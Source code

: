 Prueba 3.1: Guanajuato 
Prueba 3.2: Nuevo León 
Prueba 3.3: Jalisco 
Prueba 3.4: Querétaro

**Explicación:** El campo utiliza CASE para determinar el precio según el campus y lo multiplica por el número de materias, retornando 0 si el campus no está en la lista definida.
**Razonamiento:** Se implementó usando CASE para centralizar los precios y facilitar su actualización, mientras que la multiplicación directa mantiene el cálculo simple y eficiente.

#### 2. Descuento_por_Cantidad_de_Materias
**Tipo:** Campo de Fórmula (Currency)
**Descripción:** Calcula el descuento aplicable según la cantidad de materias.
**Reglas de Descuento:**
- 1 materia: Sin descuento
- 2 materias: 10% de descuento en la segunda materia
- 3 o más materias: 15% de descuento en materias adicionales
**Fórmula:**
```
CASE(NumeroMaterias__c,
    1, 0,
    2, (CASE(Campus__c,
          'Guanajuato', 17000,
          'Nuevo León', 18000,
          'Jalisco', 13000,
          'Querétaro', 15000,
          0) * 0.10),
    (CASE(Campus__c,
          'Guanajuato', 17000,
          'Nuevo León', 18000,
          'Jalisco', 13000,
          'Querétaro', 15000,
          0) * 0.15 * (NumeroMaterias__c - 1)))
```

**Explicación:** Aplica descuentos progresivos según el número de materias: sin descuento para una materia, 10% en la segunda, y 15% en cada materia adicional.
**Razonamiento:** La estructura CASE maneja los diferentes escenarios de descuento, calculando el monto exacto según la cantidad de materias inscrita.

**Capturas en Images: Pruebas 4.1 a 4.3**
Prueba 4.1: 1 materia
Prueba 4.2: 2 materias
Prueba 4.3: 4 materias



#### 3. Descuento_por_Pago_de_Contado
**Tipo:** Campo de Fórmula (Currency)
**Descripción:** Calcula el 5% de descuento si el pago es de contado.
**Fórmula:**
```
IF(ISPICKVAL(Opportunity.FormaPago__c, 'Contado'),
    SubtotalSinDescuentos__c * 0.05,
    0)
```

══════

• EXERCISE AIM: Return, word for word, the lines of the data above from the line with "Prueba 3.2: Nuevo León" through the line with "la lista definida.", inclusive.

• OUTPUT OF THE TASK:
Prueba 3.2: Nuevo León 
Prueba 3.3: Jalisco 
Prueba 3.4: Querétaro

**Explicación:** El campo utiliza CASE para determinar el precio según el campus y lo multiplica por el número de materias, retornando 0 si el campus no está en la lista definida.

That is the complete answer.